Now some of this might be going on, some of this, but I suspect that just as those kind of exploits of Roman emperors are all fantasies, can we think of the most amazing things that people can get up to. So also they would have fantasies of Roman writers too when they kind of invented these stories about people in power.
And, you know, I think there are very, very important differences between ancient sexual behavior and our own, but not quite so clearly in the level of absolute excess. And I think for a woman, the biggest thing, the biggest difference you’d see is a complete double standard. That’s to say, in an ordinary Roman household, the woman was expected to be absolutely faithful to her husband, no sex with anyone else.

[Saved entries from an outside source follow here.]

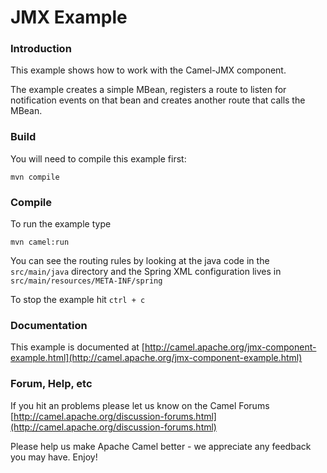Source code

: # JMX Example

### Introduction

This example shows how to work with the Camel-JMX component.

The example creates a simple MBean, registers a route to listen for
notification events on that bean and creates another route that calls
the MBean.

### Build

You will need to compile this example first:

	mvn compile

### Compile

To run the example type

	mvn camel:run

You can see the routing rules by looking at the java code in the
`src/main/java` directory and the Spring XML configuration lives in
`src/main/resources/META-INF/spring`

To stop the example hit `ctrl + c`

### Documentation

This example is documented at [http://camel.apache.org/jmx-component-example.html](http://camel.apache.org/jmx-component-example.html)

### Forum, Help, etc 

If you hit an problems please let us know on the Camel Forums [http://camel.apache.org/discussion-forums.html](http://camel.apache.org/discussion-forums.html)

Please help us make Apache Camel better - we appreciate any feedback you may
have.  Enjoy!

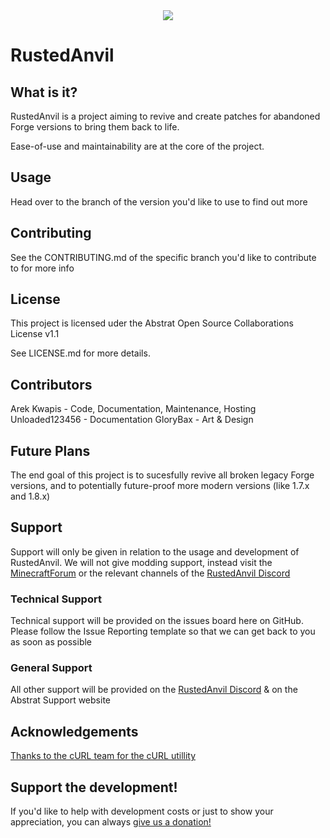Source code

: <div align="center"> <img src="https://i.imgur.com/xrlGyTp.png"> </div>

# RustedAnvil
## What is it?
RustedAnvil is a project aiming to revive and create patches for abandoned Forge versions to bring them back to life. 

Ease-of-use and maintainability are at the core of the project. 
## Usage
Head over to the branch of the version you'd like to use to find out more
## Contributing
See the CONTRIBUTING.md of the specific branch you'd like to contribute to for more info
## License
This project is licensed uder the Abstrat Open Source Collaborations License v1.1

See LICENSE.md for more details.
## Contributors
Arek Kwapis - Code, Documentation, Maintenance, Hosting
Unloaded123456 - Documentation
GloryBax - Art & Design
## Future Plans
The end goal of this project is to sucesfully revive all broken legacy Forge versions, and to potentially future-proof more modern versions (like 1.7.x and 1.8.x)
## Support
Support will only be given in relation to the usage and development of RustedAnvil. We will not give modding support, instead visit the [MinecraftForum](https://www.minecraftforum.net/) or the relevant channels of the [RustedAnvil Discord](https://discord.gg/nZYmrurm)
### Technical Support
Technical support will be provided on the issues board here on GitHub. Please follow the Issue Reporting template so that we can get back to you as soon as possible
### General Support
All other support will be provided on the [RustedAnvil Discord](https://discord.gg/nZYmrurm) & on the Abstrat Support website
## Acknowledgements
[Thanks to the cURL team for the cURL utillity](https://curl.se/)
## Support the development!
If you'd like to help with development costs or just to show your appreciation, you can always [give us a donation!](https://streamlabs.com/agdeveloper/tip)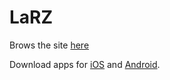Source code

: # LaRZ
Brows the site [here](larz.com.ar)

Download apps for [iOS](https://itunes.apple.com/es/app/la-rz-radio/id1326526975?mt=8) and [Android](https://play.google.com/store/apps/details?id=com.GrupoZonica.LaRZ).
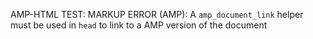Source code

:AMP-HTML TEST: MARKUP ERROR (AMP): A `amp_document_link` helper must be used in `head` to link to a AMP version of the document
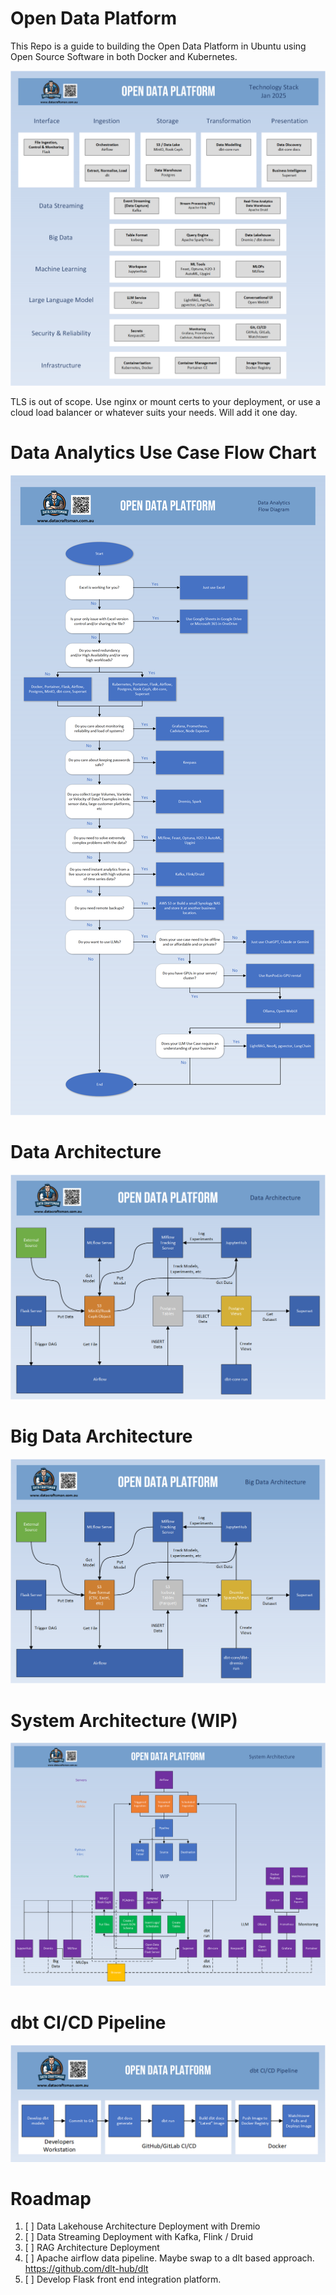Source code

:# Open Data Platform

This Repo is a guide to building the Open Data Platform in Ubuntu using Open Source Software in both Docker and Kubernetes.

![Open Data Platform ](https://github.com/DataCraftsmanAustralia/open-data-platform/blob/main/images/opendataplatform.png)

TLS is out of scope. Use nginx or mount certs to your deployment, or use a cloud load balancer or whatever suits your needs. Will add it one day.

# Data Analytics Use Case Flow Chart
![Data Analytics Use Case Flow Chart ](https://github.com/DataCraftsmanAustralia/open-data-platform/blob/main/images/usecaseflowdiagram.png)

# Data Architecture
![Data Architecture ](https://github.com/DataCraftsmanAustralia/open-data-platform/blob/main/images/dataarchitecture.png)

# Big Data Architecture
![Big Data Architecture ](https://github.com/DataCraftsmanAustralia/open-data-platform/blob/main/images/bigdataarchitecture.png)

# System Architecture (WIP)
![System Architecture (WIP) ](https://github.com/DataCraftsmanAustralia/open-data-platform/blob/main/images/systemarchitecture.png)

# dbt CI/CD Pipeline
![dbt CI/CD Pipeline ](https://github.com/DataCraftsmanAustralia/open-data-platform/blob/main/images/dbt-cicd.png)


# Roadmap

1. [ ] Data Lakehouse Architecture Deployment with Dremio
2. [ ] Data Streaming Deployment with Kafka, Flink / Druid
3. [ ] RAG Architecture Deployment
4. [ ] Apache airflow data pipeline. Maybe swap to a dlt based approach. https://github.com/dlt-hub/dlt
5. [ ] Develop Flask front end integration platform.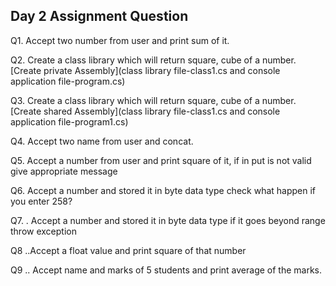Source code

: ## Day 2 Assignment Question

Q1. Accept two number from user and print sum of it.

Q2. Create a class library which will return square, cube of a number. [Create private Assembly](class library file-class1.cs and console application file-program.cs)

Q3. Create a class library which will return square, cube of a number. [Create shared Assembly](class library file-class1.cs and console application file-program1.cs)

Q4. Accept two name from user and concat.

Q5. Accept a number from user and print square of it, if in put is not valid give appropriate message

Q6. Accept a number and stored it in byte data type check what happen if you enter 258?

Q7. . Accept a number and stored it in byte data type if it goes beyond range throw exception

Q8 ..Accept a float value and print square of that number

Q9 .. Accept name and marks of 5 students and print average of the marks.

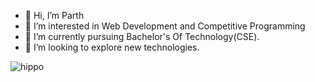 - 👋 Hi, I’m Parth
- 👀 I’m interested in Web Development and Competitive Programming
- 🌱 I’m currently pursuing Bachelor's Of Technology(CSE).
- 💞️ I’m looking to explore new technologies.


<!---
parth375/parth375 is a ✨ special ✨ repository because its `README.md` (this file) appears on your GitHub profile.
You can click the Preview link to take a look at your changes.
--->
![hippo](https://media3.giphy.com/media/aUovxH8Vf9qDu/giphy.gif)
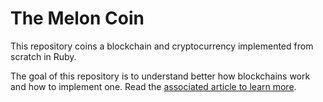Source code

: # The Melon Coin
This repository coins a blockchain and cryptocurrency implemented from scratch in Ruby.

The goal of this repository is to understand better how blockchains work and how to implement one. Read the [associated article to learn more](https://antoinefink.com/building-a-blockchain-and-cryptocurrency-in-ruby).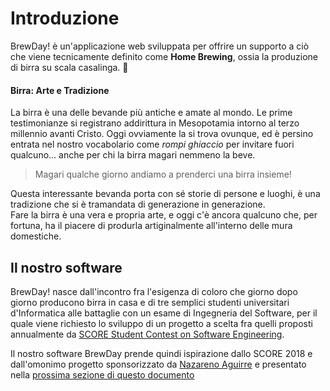 # Introduzione

BrewDay! è un'applicazione web sviluppata per offrire un supporto a ciò che viene tecnicamente definito come **Home Brewing**, ossia la produzione di birra su scala casalinga. 🍺

#### Birra: Arte e Tradizione
La birra è una delle bevande più antiche e amate al mondo. Le prime testimonianze si registrano addirittura in Mesopotamia intorno al terzo millennio avanti Cristo.
Oggi ovviamente la si trova ovunque, ed è persino entrata nel nostro vocabolario come *rompi ghiaccio* per invitare fuori qualcuno... anche per chi la birra magari nemmeno la beve.
> Magari qualche giorno andiamo a prenderci una birra insieme!

Questa interessante bevanda porta con sé storie di persone e luoghi, è una tradizione che si è tramandata di generazione in generazione.  
Fare la birra è una vera e propria arte, e oggi c'è ancora qualcuno che, per fortuna, ha il piacere di produrla artiginalmente all'interno delle mura domestiche.

## Il nostro software
BrewDay! nasce dall'incontro fra l'esigenza di coloro che giorno dopo giorno producono birra in casa e di tre semplici studenti universitari d'Informatica alle battaglie con un esame di Ingegneria del Software, per il quale viene richiesto lo sviluppo di un progetto a scelta fra quelli proposti annualmente da [SCORE Student Contest on Software Engineering](http://score-contest.org/2018/index.php).

Il nostro software BrewDay prende quindi ispirazione dallo SCORE 2018 e dall'omonimo progetto sponsorizzato da [Nazareno Aguirre](http://dc.exa.unrc.edu.ar/staff/naguirre/Pagina_Personal_de_Nazareno_Aguirre/Principal.html) e presentato nella [prossima sezione di questo documento](1.1-Progetto.md)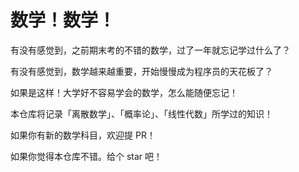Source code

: # 数学！数学！





有没有感觉到，之前期末考的不错的数学，过了一年就忘记学过什么了？



有没有感觉到，数学越来越重要，开始慢慢成为程序员的天花板了？



如果是这样！大学好不容易学会的数学，怎么能随便忘记！



本仓库将记录「离散数学」、「概率论」、「线性代数」所学过的知识！



如果你有新的数学科目，欢迎提 PR！



如果你觉得本仓库不错。给个 star 吧！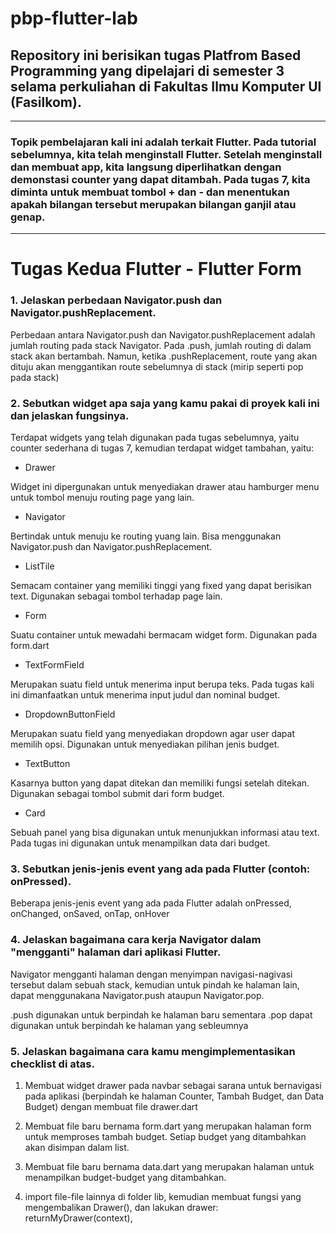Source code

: # pbp-flutter-lab

## Repository ini berisikan tugas Platfrom Based Programming yang dipelajari di semester 3 selama perkuliahan di Fakultas Ilmu Komputer UI (Fasilkom).
---
### Topik pembelajaran kali ini adalah terkait Flutter. Pada tutorial sebelumnya, kita telah menginstall Flutter. Setelah menginstall dan membuat app, kita langsung diperlihatkan dengan demonstasi counter yang dapat ditambah. Pada tugas 7, kita diminta untuk membuat tombol + dan - dan menentukan apakah bilangan tersebut merupakan bilangan ganjil atau genap.

----
# Tugas Kedua Flutter - Flutter Form  #

### 1. Jelaskan perbedaan Navigator.push dan Navigator.pushReplacement.

Perbedaan antara Navigator.push dan Navigator.pushReplacement adalah jumlah routing pada stack Navigator. Pada .push, jumlah routing di dalam stack akan bertambah. Namun, ketika .pushReplacement, route yang akan dituju akan menggantikan route sebelumnya di stack (mirip seperti pop pada stack)


### 2. Sebutkan widget apa saja yang kamu pakai di proyek kali ini dan jelaskan fungsinya.

Terdapat widgets yang telah digunakan pada tugas sebelumnya, yaitu counter sederhana di tugas 7, kemudian terdapat  widget tambahan, yaitu:

* Drawer

Widget ini dipergunakan untuk menyediakan drawer atau hamburger menu untuk tombol menuju routing page yang lain.

* Navigator

Bertindak untuk menuju ke routing yuang lain. Bisa menggunakan Navigator.push dan Navigator.pushReplacement.

* ListTile

Semacam container yang memiliki tinggi yang fixed yang dapat berisikan text. Digunakan sebagai tombol terhadap page lain.

* Form

Suatu container untuk mewadahi bermacam widget form. Digunakan pada form.dart

* TextFormField

Merupakan suatu field untuk menerima input berupa teks. Pada tugas kali ini dimanfaatkan untuk menerima input judul dan nominal budget.

* DropdownButtonField

Merupakan suatu field yang menyediakan dropdown agar user dapat memilih opsi. Digunakan untuk menyediakan pilihan jenis budget.

* TextButton

Kasarnya button yang dapat ditekan dan memiliki fungsi setelah ditekan. Digunakan sebagai tombol submit dari form budget.

* Card

Sebuah panel yang bisa digunakan untuk menunjukkan informasi atau text. Pada tugas ini digunakan untuk menampilkan data dari budget.



### 3. Sebutkan jenis-jenis event yang ada pada Flutter (contoh: onPressed).
Beberapa jenis-jenis event yang ada pada Flutter adalah onPressed, onChanged, onSaved, onTap, onHover

### 4. Jelaskan bagaimana cara kerja Navigator dalam "mengganti" halaman dari aplikasi Flutter.

Navigator mengganti halaman dengan menyimpan navigasi-nagivasi tersebut dalam sebuah stack, kemudian untuk pindah ke halaman lain, dapat menggunakana Navigator.push ataupun Navigator.pop. 

.push digunakan untuk berpindah ke halaman baru sementara .pop dapat digunakan untuk berpindah ke halaman yang sebleumnya

### 5. Jelaskan bagaimana cara kamu mengimplementasikan checklist di atas.
1. Membuat widget drawer pada navbar sebagai sarana untuk bernavigasi pada aplikasi (berpindah ke halaman Counter, Tambah Budget, dan Data Budget) dengan membuat file drawer.dart

2. Membuat file baru bernama form.dart yang merupakan halaman form untuk memproses tambah budget. Setiap budget yang ditambahkan akan disimpan dalam list.

3. Membuat file baru bernama data.dart yang merupakan halaman untuk menampilkan budget-budget yang ditambahkan.

4. import file-file lainnya di folder lib, kemudian membuat fungsi yang mengembalikan Drawer(), dan lakukan drawer: returnMyDrawer(context),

The husband, it was quite all right for him to sleep with the slaves, male and female, anybody he fancied. There was no such restraint on him. And of course, that relates in a way back to basic anxieties and worries of a very patriarchal community such as Rome. But the man’s anxiety was always that his wife’s child was really his. So you make sure that your wife sleeps with nobody else. But as for you, it really doesn’t matter.
And I think one of the bleakest places actually that you can go to in the whole of the Roman world now is the one surviving purpose-built brothel in Pompeii. That’s certainly a brothel, there’s absolutely no mistaking it. You walk into the front door, there’s five little cubicles, narrow, dark, just a single bed in them. Sort of wide single bed.
And one lavatory out the back. And very crude but erotic paintings all over the walls. And it’s the biggest tourist attraction naturally now in Pompeii, and people go in and they tend to think of their clients coming here and visiting, choosing which girl to have. And there’s lots of graffiti on the walls explaining in quite graphic detail what they got up to, what kind of good time they had.
And I go in and I think, gosh, you know, some people were working here. The working girls were spending their life attending to the sexual freedom, allowing the sexual freedom of the male population while they lived in what was essentially a cupboard – dark, gloomy cupboard. I think it’s quite an eye opener when it comes to ancient sexual norms, which is a bit more down to earth than the sexual exploits of Roman emperors and their wives.